--- Dataset excerpts Enclosed Below ---
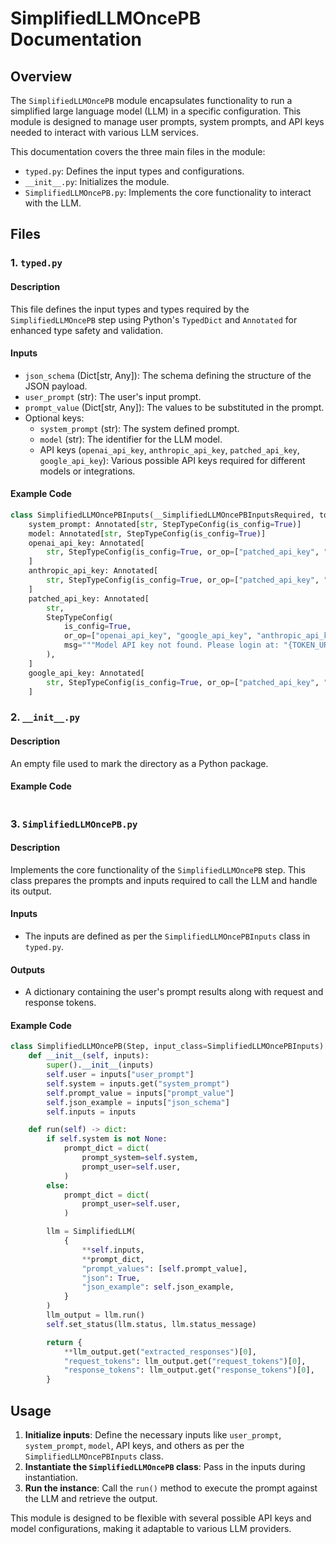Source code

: # SimplifiedLLMOncePB Documentation

## Overview
The `SimplifiedLLMOncePB` module encapsulates functionality to run a simplified large language model (LLM) in a specific configuration. This module is designed to manage user prompts, system prompts, and API keys needed to interact with various LLM services. 

This documentation covers the three main files in the module:
- `typed.py`: Defines the input types and configurations.
- `__init__.py`: Initializes the module.
- `SimplifiedLLMOncePB.py`: Implements the core functionality to interact with the LLM.

## Files

### 1. `typed.py`

#### Description
This file defines the input types and types required by the `SimplifiedLLMOncePB` step using Python's `TypedDict` and `Annotated` for enhanced type safety and validation.

#### Inputs
- `json_schema` (Dict[str, Any]): The schema defining the structure of the JSON payload.
- `user_prompt` (str): The user's input prompt.
- `prompt_value` (Dict[str, Any]): The values to be substituted in the prompt.
- Optional keys:
  - `system_prompt` (str): The system defined prompt.
  - `model` (str): The identifier for the LLM model.
  - API keys (`openai_api_key`, `anthropic_api_key`, `patched_api_key`, `google_api_key`): Various possible API keys required for different models or integrations.

#### Example Code
```python
class SimplifiedLLMOncePBInputs(__SimplifiedLLMOncePBInputsRequired, total=False):
    system_prompt: Annotated[str, StepTypeConfig(is_config=True)]
    model: Annotated[str, StepTypeConfig(is_config=True)]
    openai_api_key: Annotated[
        str, StepTypeConfig(is_config=True, or_op=["patched_api_key", "google_api_key", "anthropic_api_key"])
    ]
    anthropic_api_key: Annotated[
        str, StepTypeConfig(is_config=True, or_op=["patched_api_key", "google_api_key", "openai_api_key"])
    ]
    patched_api_key: Annotated[
        str,
        StepTypeConfig(
            is_config=True,
            or_op=["openai_api_key", "google_api_key", "anthropic_api_key"],
            msg="""Model API key not found. Please login at: "{TOKEN_URL}"...""",
        ),
    ]
    google_api_key: Annotated[
        str, StepTypeConfig(is_config=True, or_op=["patched_api_key", "openai_api_key", "anthropic_api_key"])
    ]
```

### 2. `__init__.py`

#### Description
An empty file used to mark the directory as a Python package.

#### Example Code
```python
```

### 3. `SimplifiedLLMOncePB.py`

#### Description
Implements the core functionality of the `SimplifiedLLMOncePB` step. This class prepares the prompts and inputs required to call the LLM and handle its output.

#### Inputs
- The inputs are defined as per the `SimplifiedLLMOncePBInputs` class in `typed.py`.

#### Outputs
- A dictionary containing the user's prompt results along with request and response tokens.

#### Example Code
```python
class SimplifiedLLMOncePB(Step, input_class=SimplifiedLLMOncePBInputs):
    def __init__(self, inputs):
        super().__init__(inputs)
        self.user = inputs["user_prompt"]
        self.system = inputs.get("system_prompt")
        self.prompt_value = inputs["prompt_value"]
        self.json_example = inputs["json_schema"]
        self.inputs = inputs

    def run(self) -> dict:
        if self.system is not None:
            prompt_dict = dict(
                prompt_system=self.system,
                prompt_user=self.user,
            )
        else:
            prompt_dict = dict(
                prompt_user=self.user,
            )

        llm = SimplifiedLLM(
            {
                **self.inputs,
                **prompt_dict,
                "prompt_values": [self.prompt_value],
                "json": True,
                "json_example": self.json_example,
            }
        )
        llm_output = llm.run()
        self.set_status(llm.status, llm.status_message)

        return {
            **llm_output.get("extracted_responses")[0],
            "request_tokens": llm_output.get("request_tokens")[0],
            "response_tokens": llm_output.get("response_tokens")[0],
        }
```

## Usage

1. **Initialize inputs**: Define the necessary inputs like `user_prompt`, `system_prompt`, `model`, API keys, and others as per the `SimplifiedLLMOncePBInputs` class.
2. **Instantiate the `SimplifiedLLMOncePB` class**: Pass in the inputs during instantiation.
3. **Run the instance**: Call the `run()` method to execute the prompt against the LLM and retrieve the output.

This module is designed to be flexible with several possible API keys and model configurations, making it adaptable to various LLM providers.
--- End of Enclosed Dataset excerpts ---
What needs to be done: In the records above, locate every line with the string "Implements" and copy it.

Expected answer:
- `SimplifiedLLMOncePB.py`: Implements the core functionality to interact with the LLM.
Implements the core functionality of the `SimplifiedLLMOncePB` step. This class prepares the prompts and inputs required to call the LLM and handle its output.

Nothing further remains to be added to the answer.